Wednesday, August 11, 2010

I take it back

You know that feeling when your dreams  are floating about 500 miles above your head, and you grad your jetpack, throw it on and go after them, then right before you reach out and grab them the gas in your jetpack runs out and you fall back to earth feeling pathetic and heart-broken?... Well that's how I feel right now.

I had every hope set on  attending Marymount Manhattan College this fall, unfortunately life didn't want to work out my way. So as of August 30th, I'll be a student at ... it hurts to say... College of the Desert..... AKA Craphole of the Desert, AKA College of Despair -- shall I continue? I think you get the picture.

I can't believe that after all this back and forth I'm ending up here. I got my own hopes up for nothing and I kind of resent myself for it. I should have known that nothing in life goes my way, why should this be any different? I'm trying not to be overly dramatic about this, last time I thought I had to go to COD I cried like a baby, this time I'll wait til I'm by myself.

I've come to realize that in life we just expect things to go our way, when in reality things very rarely go the way we'd like them to. Life's a bitch and then you die... I'm just now understanding that saying, and it's true.

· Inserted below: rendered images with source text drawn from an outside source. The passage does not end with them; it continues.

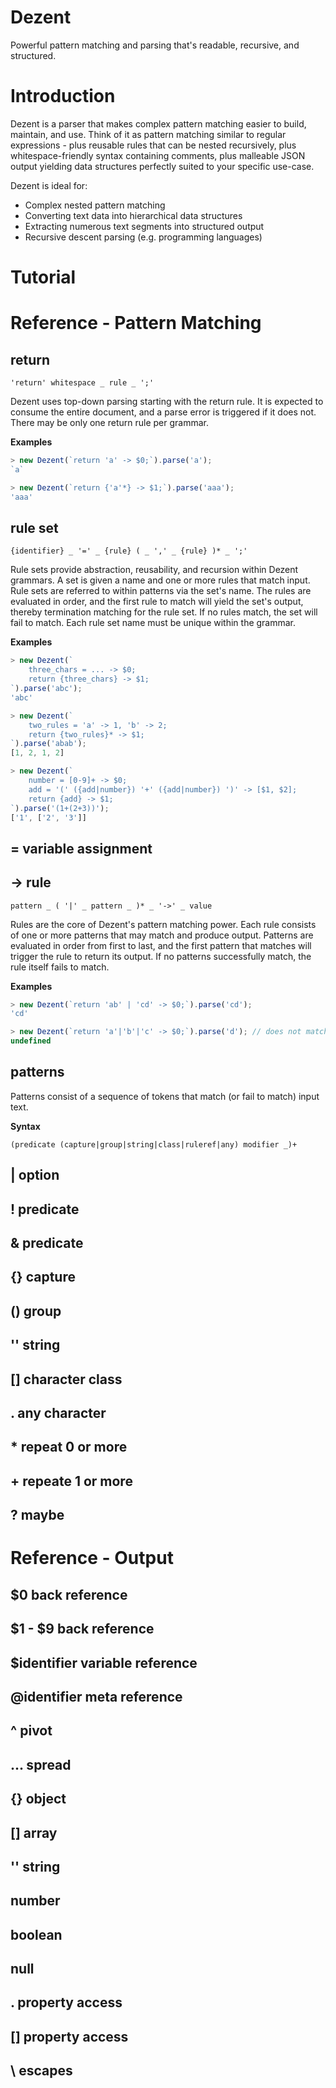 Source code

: # Dezent

Powerful pattern matching and parsing that's readable, recursive, and structured.

# Introduction

Dezent is a parser that makes complex pattern matching easier to build, maintain, and use. Think of it as pattern matching similar to regular expressions - plus reusable rules that can be nested recursively, plus whitespace-friendly syntax containing comments, plus malleable JSON output yielding data structures perfectly suited to your specific use-case.

Dezent is ideal for:
* Complex nested pattern matching
* Converting text data into hierarchical data structures
* Extracting numerous text segments into structured output
* Recursive descent parsing (e.g. programming languages)

<!---
# Quick Start Example: Parsing URLs

Dezent is inspired by [Parsing Expression Grammars](https://en.wikipedia.org/wiki/Parsing_expression_grammar) - if you understand the basic concepts of PEGs, Dezent will be easy to follow.

To parse a document, you must create a grammar that describes how your document is parsed. A sample [URL grammar](dist/URL.dezent) is included in this distribution. The grammar looks like this:
```
return ({scheme} ':')? '//' ({userinfo} '@')? {host} (':' {port})? {path} {query}? {fragment}?
    -> {
        URL: $0,
        scheme: $1,
        userinfo: $2,
        host: $3,
        port: $4,
        ...$5,
        query: $6,
        fragment: $7
    };

TODO: rest of grammar
```

To try it out, install Dezent and execute the JSON example using the command-line `dezent` script:

```bash
npm install dezent
PATH=$(npm bin):$PATH; dezent \
    node_modules/dezent/doc/URL.dezent \
    - < 'myscheme://myhost.com/path/to/resource?name1=value%201&name2=value+2'
```

Or, in Javascript:
```javascript
fs = require('fs');
Dezent = require('dezent').Dezent;

var grammar = fs.readFileSync('node_modules/dezent/doc/URL.dezent');
let output = new Dezent(grammar).parse(
    'myscheme://myhost.com/path/to/resource?name1=value%201&name2=value+2'
);
console.log(JSON.stringify(output));
```

Either of the above will produce this output:
```JSON
{
    "URL": "myscheme://myhost.com/path/to/resource?name1=value%201&name2=value+2",
    "scheme": "myscheme",
    "host": "myhost.com",
    "port": null,
    "path": "path/to/resource",
    "pathComponents": ["path", "to", "resource"],
    "query": [
        { "name": "name1", "value": ["value", "%20", "1"] },
        { "name": "name2", "value": ["value 2"] }
    ],
    "fragment": null
}
```
-->

# Tutorial

# Reference - Pattern Matching

## return
```
'return' whitespace _ rule _ ';'
```
Dezent uses top-down parsing starting with the return rule. It is expected to consume the entire document, and a parse error is triggered if it does not. There may be only one return rule per grammar.

**Examples**
```javascript
> new Dezent(`return 'a' -> $0;`).parse('a');
`a`

> new Dezent(`return {'a'*} -> $1;`).parse('aaa');
'aaa'
```

## rule set
```
{identifier} _ '=' _ {rule} ( _ ',' _ {rule} )* _ ';'
```
Rule sets provide abstraction, reusability, and recursion within Dezent grammars. A set is given a name and one or more rules that match input. Rule sets are referred to within patterns via the set's name. The rules are evaluated in order, and the first rule to match will yield the set's output, thereby termination matching for the rule set. If no rules match, the set will fail to match. Each rule set name must be unique within the grammar.

**Examples**
```javascript
> new Dezent(`
    three_chars = ... -> $0;
    return {three_chars} -> $1;
`).parse('abc');
'abc'

> new Dezent(`
    two_rules = 'a' -> 1, 'b' -> 2;
    return {two_rules}* -> $1;
`).parse('abab');
[1, 2, 1, 2]

> new Dezent(`
    number = [0-9]+ -> $0;
    add = '(' ({add|number}) '+' ({add|number}) ')' -> [$1, $2];
    return {add} -> $1;
`).parse('(1+(2+3))');
['1', ['2', '3']]
```

## = variable assignment

## -> rule
```
pattern _ ( '|' _ pattern _ )* _ '->' _ value
```
Rules are the core of Dezent's pattern matching power. Each rule consists of one or more patterns that may match and produce output. Patterns are evaluated in order from first to last, and the first pattern that matches will trigger the rule to return its output. If no patterns successfully match, the rule itself fails to match.

**Examples**
```javascript
> new Dezent(`return 'ab' | 'cd' -> $0;`).parse('cd');
'cd'

> new Dezent(`return 'a'|'b'|'c' -> $0;`).parse('d'); // does not match
undefined
```

## patterns
Patterns consist of a sequence of tokens that match (or fail to match) input text.

**Syntax**
```
(predicate (capture|group|string|class|ruleref|any) modifier _)+
```

## | option


## ! predicate

## & predicate

## {} capture

## () group

## '' string

## [] character class

## . any character

## * repeat 0 or more

## + repeate 1 or more

## ? maybe

# Reference - Output

## $0 back reference

## $1 - $9 back reference

## $identifier variable reference

## @identifier meta reference

## ^ pivot

## ... spread

## {} object

## [] array

## '' string

## number

## boolean

## null

## . property access

## [] property access

## \ escapes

I know everyone tells me its only for a year and then you can transfer, but Marymount isn't getting any cheaper, why should I expect it to be more affordable in a year, or even two? I don't know... I guess I am being dramatic afterall, but it's what I do, that's why I act! If you don't like it stop reading... I'll love you just the same [only less ;-)]

~*kisses*~

1 comment:

  1. Don't worry, things will work out!! I know it's not shocking, but I had to go to community for two years before I could get money together for WMU. I know it doesn't make you feel better, but, I know how you feel!